§ WORK REQUIRED:
The answer is all of the data repeated exactly, with each picture omitted.

§ STORED DATA:

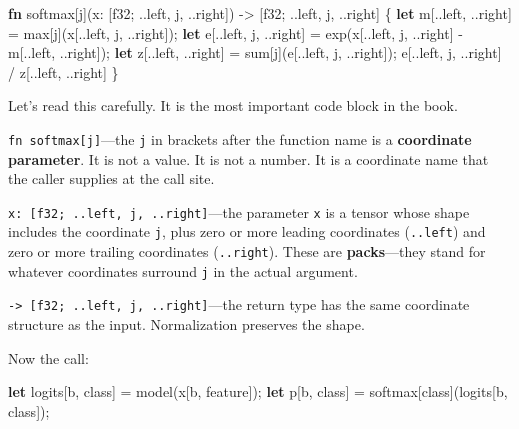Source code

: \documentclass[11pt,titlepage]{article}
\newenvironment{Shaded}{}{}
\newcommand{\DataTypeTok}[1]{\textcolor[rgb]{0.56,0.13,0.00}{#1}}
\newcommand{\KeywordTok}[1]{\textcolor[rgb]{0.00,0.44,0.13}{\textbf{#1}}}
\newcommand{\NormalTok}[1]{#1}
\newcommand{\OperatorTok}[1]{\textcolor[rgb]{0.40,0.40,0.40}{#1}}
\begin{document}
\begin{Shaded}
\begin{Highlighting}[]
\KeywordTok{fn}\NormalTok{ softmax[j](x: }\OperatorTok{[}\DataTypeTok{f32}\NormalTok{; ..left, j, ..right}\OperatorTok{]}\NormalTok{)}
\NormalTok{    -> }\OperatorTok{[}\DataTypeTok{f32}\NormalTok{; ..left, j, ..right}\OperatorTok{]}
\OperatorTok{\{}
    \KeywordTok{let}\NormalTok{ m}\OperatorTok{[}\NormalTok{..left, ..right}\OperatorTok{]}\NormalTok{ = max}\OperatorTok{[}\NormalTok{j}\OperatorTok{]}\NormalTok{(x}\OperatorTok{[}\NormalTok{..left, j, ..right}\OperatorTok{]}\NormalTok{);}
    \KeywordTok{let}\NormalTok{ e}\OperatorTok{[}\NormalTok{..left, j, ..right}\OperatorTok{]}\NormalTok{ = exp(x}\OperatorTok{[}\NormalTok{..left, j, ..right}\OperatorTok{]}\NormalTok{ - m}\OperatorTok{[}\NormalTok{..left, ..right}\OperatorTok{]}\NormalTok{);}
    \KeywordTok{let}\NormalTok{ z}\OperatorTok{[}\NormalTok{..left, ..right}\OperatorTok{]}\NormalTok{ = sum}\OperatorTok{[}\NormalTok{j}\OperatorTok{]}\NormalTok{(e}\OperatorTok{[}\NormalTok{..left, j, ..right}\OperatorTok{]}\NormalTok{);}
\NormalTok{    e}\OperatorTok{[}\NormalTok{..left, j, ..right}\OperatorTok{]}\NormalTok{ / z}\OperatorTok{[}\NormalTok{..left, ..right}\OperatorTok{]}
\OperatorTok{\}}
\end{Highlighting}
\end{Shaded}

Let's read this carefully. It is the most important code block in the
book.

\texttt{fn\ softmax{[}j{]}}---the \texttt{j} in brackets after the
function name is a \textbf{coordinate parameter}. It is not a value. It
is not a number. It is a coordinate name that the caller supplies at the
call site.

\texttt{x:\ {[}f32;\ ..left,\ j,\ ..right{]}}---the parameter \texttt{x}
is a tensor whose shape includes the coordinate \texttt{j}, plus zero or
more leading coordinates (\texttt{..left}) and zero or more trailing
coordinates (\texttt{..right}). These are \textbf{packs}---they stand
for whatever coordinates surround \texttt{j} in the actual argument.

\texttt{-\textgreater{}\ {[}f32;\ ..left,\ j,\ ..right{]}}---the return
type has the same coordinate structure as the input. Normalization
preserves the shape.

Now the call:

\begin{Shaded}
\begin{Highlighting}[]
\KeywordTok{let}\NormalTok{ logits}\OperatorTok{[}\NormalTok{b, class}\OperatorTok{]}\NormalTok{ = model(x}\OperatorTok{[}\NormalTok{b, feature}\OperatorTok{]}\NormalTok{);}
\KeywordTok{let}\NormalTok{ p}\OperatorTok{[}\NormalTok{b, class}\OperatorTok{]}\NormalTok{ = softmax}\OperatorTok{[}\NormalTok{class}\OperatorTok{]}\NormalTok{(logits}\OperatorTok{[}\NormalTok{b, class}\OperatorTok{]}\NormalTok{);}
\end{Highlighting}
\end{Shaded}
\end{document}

§ WRITTEN ANSWER:
Source code

: \documentclass[11pt,titlepage]{article}
\newenvironment{Shaded}{}{}
\newcommand{\DataTypeTok}[1]{\textcolor[rgb]{0.56,0.13,0.00}{#1}}
\newcommand{\KeywordTok}[1]{\textcolor[rgb]{0.00,0.44,0.13}{\textbf{#1}}}
\newcommand{\NormalTok}[1]{#1}
\newcommand{\OperatorTok}[1]{\textcolor[rgb]{0.40,0.40,0.40}{#1}}
\begin{document}
\begin{Shaded}
\begin{Highlighting}[]
\KeywordTok{fn}\NormalTok{ softmax[j](x: }\OperatorTok{[}\DataTypeTok{f32}\NormalTok{; ..left, j, ..right}\OperatorTok{]}\NormalTok{)}
\NormalTok{    -> }\OperatorTok{[}\DataTypeTok{f32}\NormalTok{; ..left, j, ..right}\OperatorTok{]}
\OperatorTok{\{}
    \KeywordTok{let}\NormalTok{ m}\OperatorTok{[}\NormalTok{..left, ..right}\OperatorTok{]}\NormalTok{ = max}\OperatorTok{[}\NormalTok{j}\OperatorTok{]}\NormalTok{(x}\OperatorTok{[}\NormalTok{..left, j, ..right}\OperatorTok{]}\NormalTok{);}
    \KeywordTok{let}\NormalTok{ e}\OperatorTok{[}\NormalTok{..left, j, ..right}\OperatorTok{]}\NormalTok{ = exp(x}\OperatorTok{[}\NormalTok{..left, j, ..right}\OperatorTok{]}\NormalTok{ - m}\OperatorTok{[}\NormalTok{..left, ..right}\OperatorTok{]}\NormalTok{);}
    \KeywordTok{let}\NormalTok{ z}\OperatorTok{[}\NormalTok{..left, ..right}\OperatorTok{]}\NormalTok{ = sum}\OperatorTok{[}\NormalTok{j}\OperatorTok{]}\NormalTok{(e}\OperatorTok{[}\NormalTok{..left, j, ..right}\OperatorTok{]}\NormalTok{);}
\NormalTok{    e}\OperatorTok{[}\NormalTok{..left, j, ..right}\OperatorTok{]}\NormalTok{ / z}\OperatorTok{[}\NormalTok{..left, ..right}\OperatorTok{]}
\OperatorTok{\}}
\end{Highlighting}
\end{Shaded}

Let's read this carefully. It is the most important code block in the
book.

\texttt{fn\ softmax{[}j{]}}---the \texttt{j} in brackets after the
function name is a \textbf{coordinate parameter}. It is not a value. It
is not a number. It is a coordinate name that the caller supplies at the
call site.

\texttt{x:\ {[}f32;\ ..left,\ j,\ ..right{]}}---the parameter \texttt{x}
is a tensor whose shape includes the coordinate \texttt{j}, plus zero or
more leading coordinates (\texttt{..left}) and zero or more trailing
coordinates (\texttt{..right}). These are \textbf{packs}---they stand
for whatever coordinates surround \texttt{j} in the actual argument.

\texttt{-\textgreater{}\ {[}f32;\ ..left,\ j,\ ..right{]}}---the return
type has the same coordinate structure as the input. Normalization
preserves the shape.

Now the call:

\begin{Shaded}
\begin{Highlighting}[]
\KeywordTok{let}\NormalTok{ logits}\OperatorTok{[}\NormalTok{b, class}\OperatorTok{]}\NormalTok{ = model(x}\OperatorTok{[}\NormalTok{b, feature}\OperatorTok{]}\NormalTok{);}
\KeywordTok{let}\NormalTok{ p}\OperatorTok{[}\NormalTok{b, class}\OperatorTok{]}\NormalTok{ = softmax}\OperatorTok{[}\NormalTok{class}\OperatorTok{]}\NormalTok{(logits}\OperatorTok{[}\NormalTok{b, class}\OperatorTok{]}\NormalTok{);}
\end{Highlighting}
\end{Shaded}
\end{document}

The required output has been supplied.